For perspective, it is worth noting that in response to the MAHB suit, AirAsia had sent a notice for mediation against MAHB on Jan 31. The carrier had sought RM479.78 million in losses and damages suffered over a four-year period and nominated Messrs Sreenevasan Young as mediator.
However, MAHB declined the mediation notice. In a Feb 4 letter sighted by The Edge, MAHB argued that under Clause 13 of the COU agreement, Malaysian courts have exclusive jurisdiction to determine disputes related to the contract.
The COU agreement governs the use of airport facilities. In a nutshell, the contract stipulates that all charges due to MAHB, including the PSC, must be paid within 30 days of the date of its invoice.

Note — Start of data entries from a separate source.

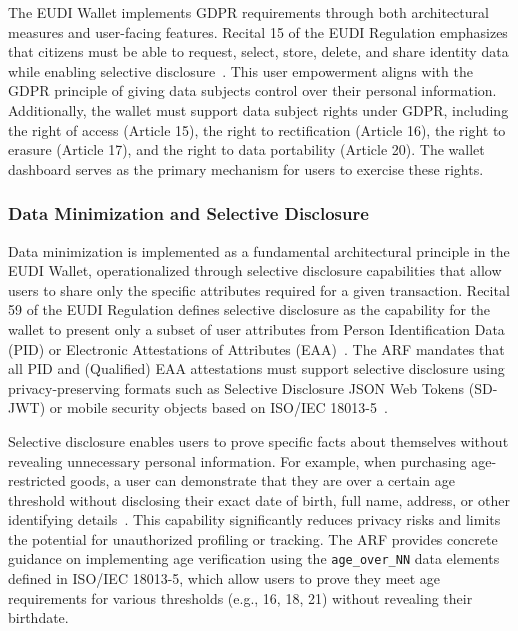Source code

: \documentclass[sigconf,balance,nonacm,authordraft]{acmart}
\begin{document}
The EUDI Wallet implements GDPR requirements through both architectural measures and user-facing features. Recital 15 of the EUDI Regulation emphasizes that citizens must be able to request, select, store, delete, and share identity data while enabling selective disclosure~\cite{ZKPDiscussion_Recital15}. This user empowerment aligns with the GDPR principle of giving data subjects control over their personal information. Additionally, the wallet must support data subject rights under GDPR, including the right of access (Article 15), the right to rectification (Article 16), the right to erasure (Article 17), and the right to data portability (Article 20). The wallet dashboard serves as the primary mechanism for users to exercise these rights.

\subsubsection{Data Minimization and Selective Disclosure}

Data minimization is implemented as a fundamental architectural principle in the EUDI Wallet, operationalized through selective disclosure capabilities that allow users to share only the specific attributes required for a given transaction. Recital 59 of the EUDI Regulation defines selective disclosure as the capability for the wallet to present only a subset of user attributes from Person Identification Data (PID) or Electronic Attestations of Attributes (EAA)~\cite{ZKPDiscussion_Recital59,ARF_SelectDisclosureDefinition}. The ARF mandates that all PID and (Qualified) EAA attestations must support selective disclosure using privacy-preserving formats such as Selective Disclosure JSON Web Tokens (SD-JWT) or mobile security objects based on ISO/IEC 18013-5~\cite{ARF_AttestationSelectiveDisclosure}.

Selective disclosure enables users to prove specific facts about themselves without revealing unnecessary personal information. For example, when purchasing age-restricted goods, a user can demonstrate that they are over a certain age threshold without disclosing their exact date of birth, full name, address, or other identifying details~\cite{ISC2_SelectDisclosureExample,DocuSign_SelectDisclosure}. This capability significantly reduces privacy risks and limits the potential for unauthorized profiling or tracking. The ARF provides concrete guidance on implementing age verification using the \texttt{age\_over\_NN} data elements defined in ISO/IEC 18013-5, which allow users to prove they meet age requirements for various thresholds (e.g., 16, 18, 21) without revealing their birthdate.
\end{document}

The COU contract was entered into by MAHB and AirAsia group in 2010, according to MAHB, which also asserted that AirAsia did not object to amendments to the contract in 2017.
However, in a Feb 11 response to MAHB, AirAsia group asserted that it “did not agree to the terms” of the COU as they were “unilaterally imposed by MASSB” and that negotiations to regulate the relationship between the airport operator and the airline are still pending.
AirAsia also asserted in the same letter that in any event, Clause 13 is “void and unenforceable as it directly contravenes Sections 74 to 78 of the Mavcom Act”.